Wan Xiang, Yuan Qiujie, Sun Lianze, Chen Kunfang, Khim Dongyoon, Luo Zhongzhong
College of Integrated Circuit Science and Engineering, Nanjing University of Posts and Telecommunications, Nanjing 210023, China.
College of Electronic and Optical Engineering, Nanjing University of Posts and Telecommunications, Nanjing 210023, China.
Polymers (Basel). 2025 Apr 25;17(9):1178. doi: 10.3390/polym17091178.
This study presented a novel reservoir computing (RC) system based on polymer electrolyte-gated MoS transistors. The proposed transistors operate through lithium ion (Li) intercalation, which induces reversible phase transitions between semiconducting 2H and metallic 1T' phases in MoS films. This mechanism enables dynamic conductance modulation with inherent nonlinearity and fading memory effects, rendering these transistors particularly suitable as reservoir nodes. Our RC implementation leverages time-multiplexed virtual nodes to reduce physical component requirements while maintaining rich temporal dynamics. Testing on a spoken digit recognition task using the NIST TI-46 dataset demonstrated 95.1% accuracy, while chaotic time-series prediction of the Lorenz system achieved a normalized root mean square error as low as 0.04. This work established polymer electrolyte-gated MoS transistors as promising building blocks for efficient RC systems capable of processing complex temporal patterns, offering enhanced scalability, and practical applicability in neuromorphic computation.

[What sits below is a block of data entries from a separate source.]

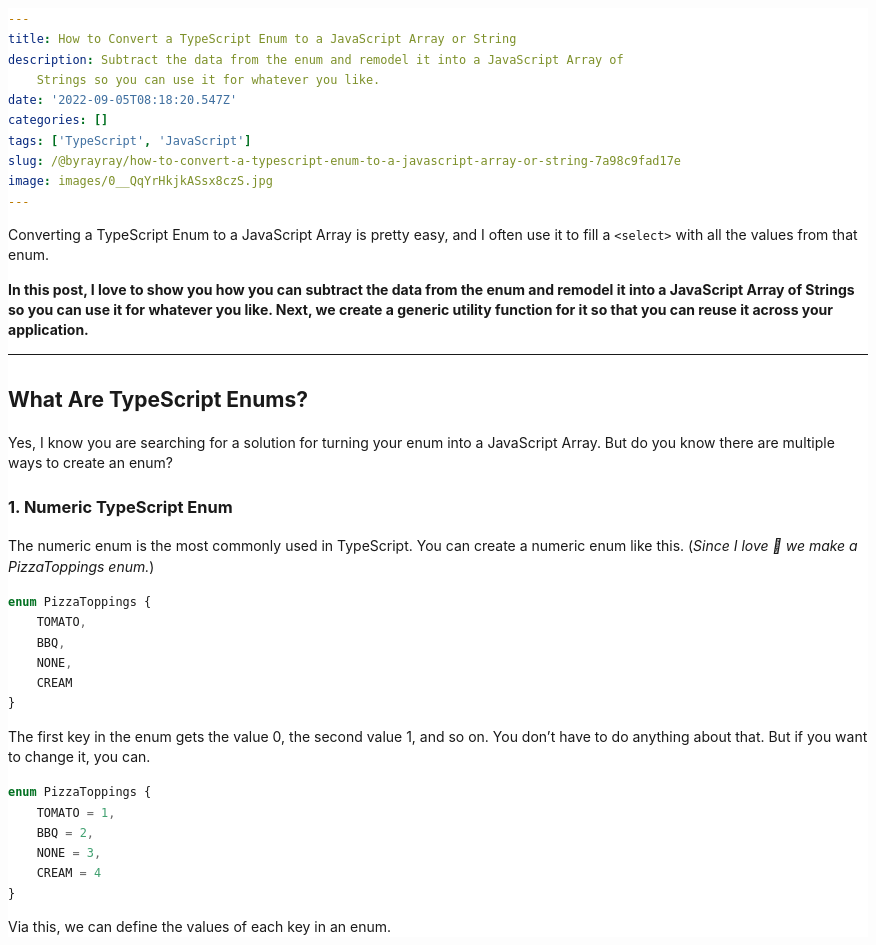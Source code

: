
 ```yaml
---
title: How to Convert a TypeScript Enum to a JavaScript Array or String
description: Subtract the data from the enum and remodel it into a JavaScript Array of
    Strings so you can use it for whatever you like.
date: '2022-09-05T08:18:20.547Z'
categories: []
tags: ['TypeScript', 'JavaScript']
slug: /@byrayray/how-to-convert-a-typescript-enum-to-a-javascript-array-or-string-7a98c9fad17e
image: images/0__QqYrHkjkASsx8czS.jpg
---
```


Converting a TypeScript Enum to a JavaScript Array is pretty easy, and I often use it to fill a `<select>` with all the values from that enum.

**In this post, I love to show you how you can subtract the data from the enum and remodel it into a JavaScript Array of Strings so you can use it for whatever you like. Next, we create a generic utility function for it so that you can reuse it across your application.**

---

## What Are TypeScript Enums?

Yes, I know you are searching for a solution for turning your enum into a JavaScript Array. But do you know there are multiple ways to create an enum?

### 1. Numeric TypeScript Enum

The numeric enum is the most commonly used in TypeScript. You can create a numeric enum like this. (_Since I love 🍕 we make a PizzaToppings enum._)

```ts [pizza-toppings.enum.ts]
enum PizzaToppings {
	TOMATO,
	BBQ,
	NONE,
	CREAM
}
```

The first key in the enum gets the value 0, the second value 1, and so on. You don’t have to do anything about that. But if you want to change it, you can.

```ts [pizza-toppings.enum.ts]
enum PizzaToppings {
	TOMATO = 1,
	BBQ = 2,
	NONE = 3,
	CREAM = 4
}
```

Via this, we can define the values of each key in an enum.
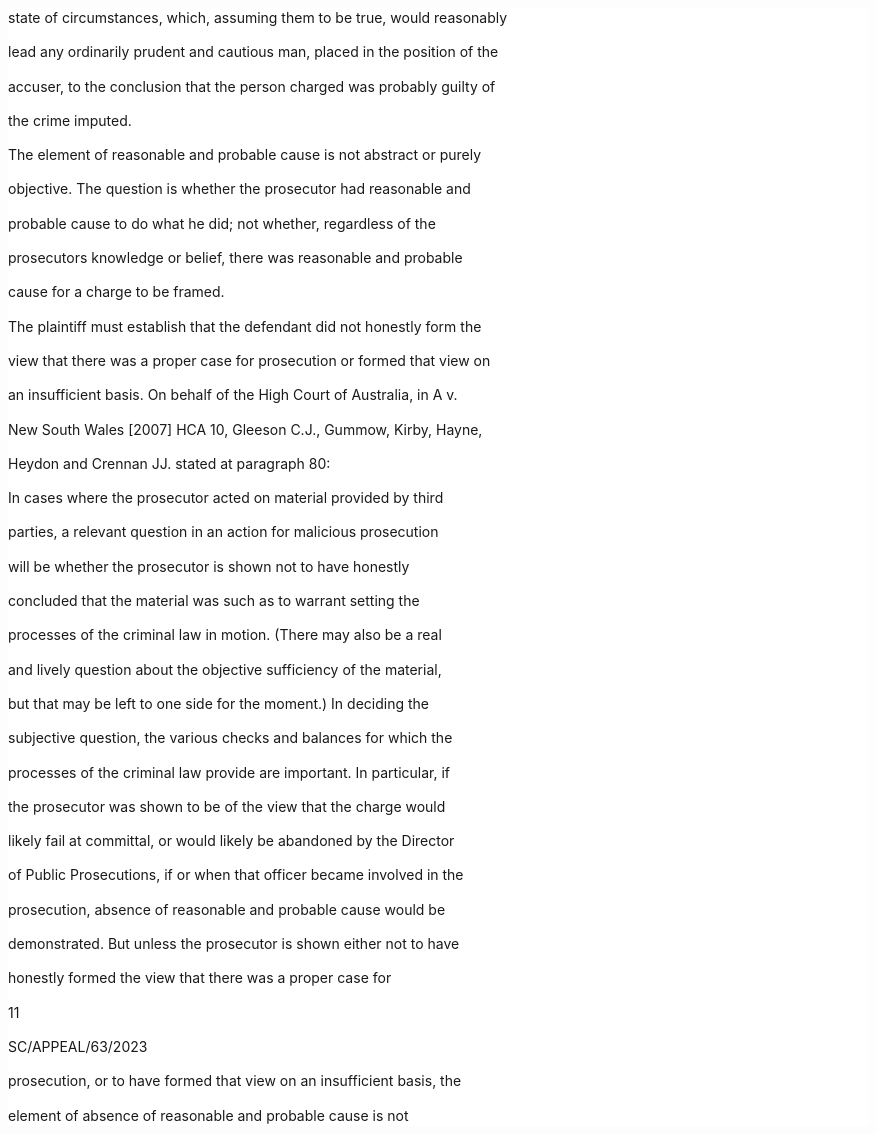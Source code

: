 state of circumstances, which, assuming them to be true, would reasonably

lead any ordinarily prudent and cautious man, placed in the position of the

accuser, to the conclusion that the person charged was probably guilty of

the crime imputed.

The element of reasonable and probable cause is not abstract or purely

objective. The question is whether the prosecutor had reasonable and

probable cause to do what he did; not whether, regardless of the

prosecutors knowledge or belief, there was reasonable and probable

cause for a charge to be framed.

The plaintiff must establish that the defendant did not honestly form the

view that there was a proper case for prosecution or formed that view on

an insufficient basis. On behalf of the High Court of Australia, in A v.

New South Wales [2007] HCA 10, Gleeson C.J., Gummow, Kirby, Hayne,

Heydon and Crennan JJ. stated at paragraph 80:

In cases where the prosecutor acted on material provided by third

parties, a relevant question in an action for malicious prosecution

will be whether the prosecutor is shown not to have honestly

concluded that the material was such as to warrant setting the

processes of the criminal law in motion. (There may also be a real

and lively question about the objective sufficiency of the material,

but that may be left to one side for the moment.) In deciding the

subjective question, the various checks and balances for which the

processes of the criminal law provide are important. In particular, if

the prosecutor was shown to be of the view that the charge would

likely fail at committal, or would likely be abandoned by the Director

of Public Prosecutions, if or when that officer became involved in the

prosecution, absence of reasonable and probable cause would be

demonstrated. But unless the prosecutor is shown either not to have

honestly formed the view that there was a proper case for

11

SC/APPEAL/63/2023

prosecution, or to have formed that view on an insufficient basis, the

element of absence of reasonable and probable cause is not
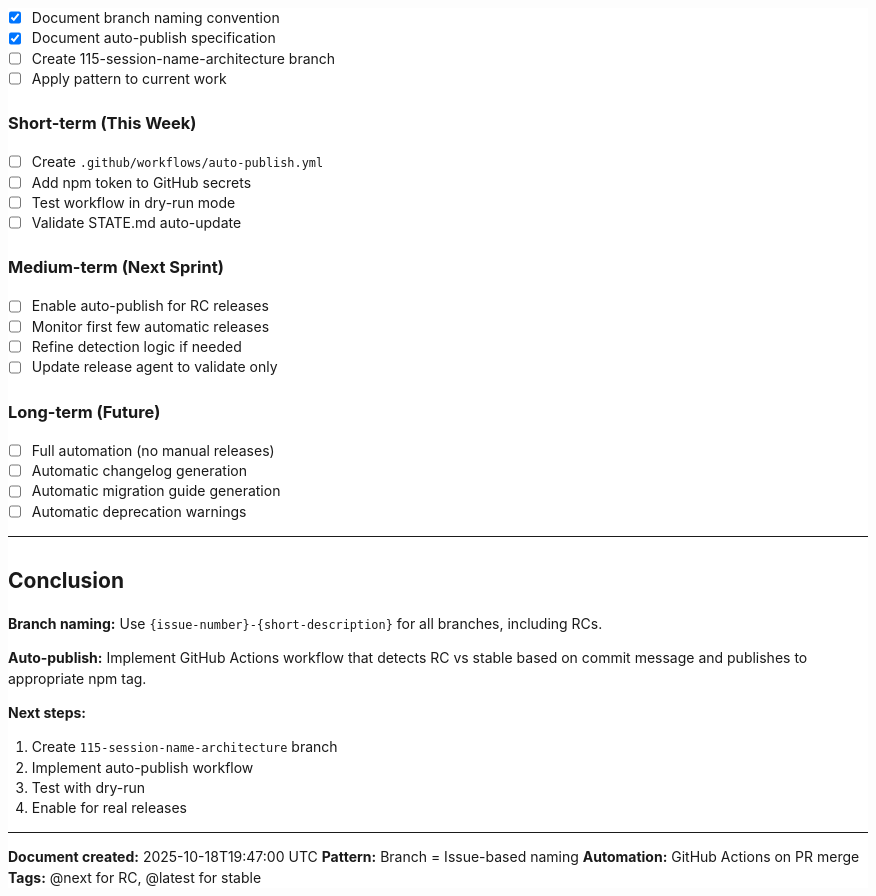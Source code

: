 - [x] Document branch naming convention
- [x] Document auto-publish specification
- [ ] Create 115-session-name-architecture branch
- [ ] Apply pattern to current work

### Short-term (This Week)

- [ ] Create `.github/workflows/auto-publish.yml`
- [ ] Add npm token to GitHub secrets
- [ ] Test workflow in dry-run mode
- [ ] Validate STATE.md auto-update

### Medium-term (Next Sprint)

- [ ] Enable auto-publish for RC releases
- [ ] Monitor first few automatic releases
- [ ] Refine detection logic if needed
- [ ] Update release agent to validate only

### Long-term (Future)

- [ ] Full automation (no manual releases)
- [ ] Automatic changelog generation
- [ ] Automatic migration guide generation
- [ ] Automatic deprecation warnings

---

## Conclusion

**Branch naming:** Use `{issue-number}-{short-description}` for all branches, including RCs.

**Auto-publish:** Implement GitHub Actions workflow that detects RC vs stable based on commit message and publishes to appropriate npm tag.

**Next steps:**
1. Create `115-session-name-architecture` branch
2. Implement auto-publish workflow
3. Test with dry-run
4. Enable for real releases

---

**Document created:** 2025-10-18T19:47:00 UTC
**Pattern:** Branch = Issue-based naming
**Automation:** GitHub Actions on PR merge
**Tags:** @next for RC, @latest for stable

本研究提出了一种基于聚合物电解质门控二硫化钼晶体管的新型储层计算(RC)系统。所提出的晶体管通过锂离子嵌入来运行,这会在二硫化钼薄膜中诱导半导体2H相和金属1T'相之间的可逆相变。这种机制能够实现具有固有非线性和衰退记忆效应的动态电导调制,使得这些晶体管特别适合作为储层节点。我们的储层计算实现利用时分复用虚拟节点来减少物理组件需求,同时保持丰富的时间动态特性。使用美国国家标准与技术研究院(NIST)TI-46数据集进行的语音数字识别任务测试显示准确率达到95.1%,而对洛伦兹系统的混沌时间序列预测实现了低至0.04的归一化均方根误差。这项工作确立了聚合物电解质门控二硫化钼晶体管作为高效储层计算系统的有前景的构建模块,该系统能够处理复杂的时间模式,具有增强的可扩展性以及在神经形态计算中的实际适用性。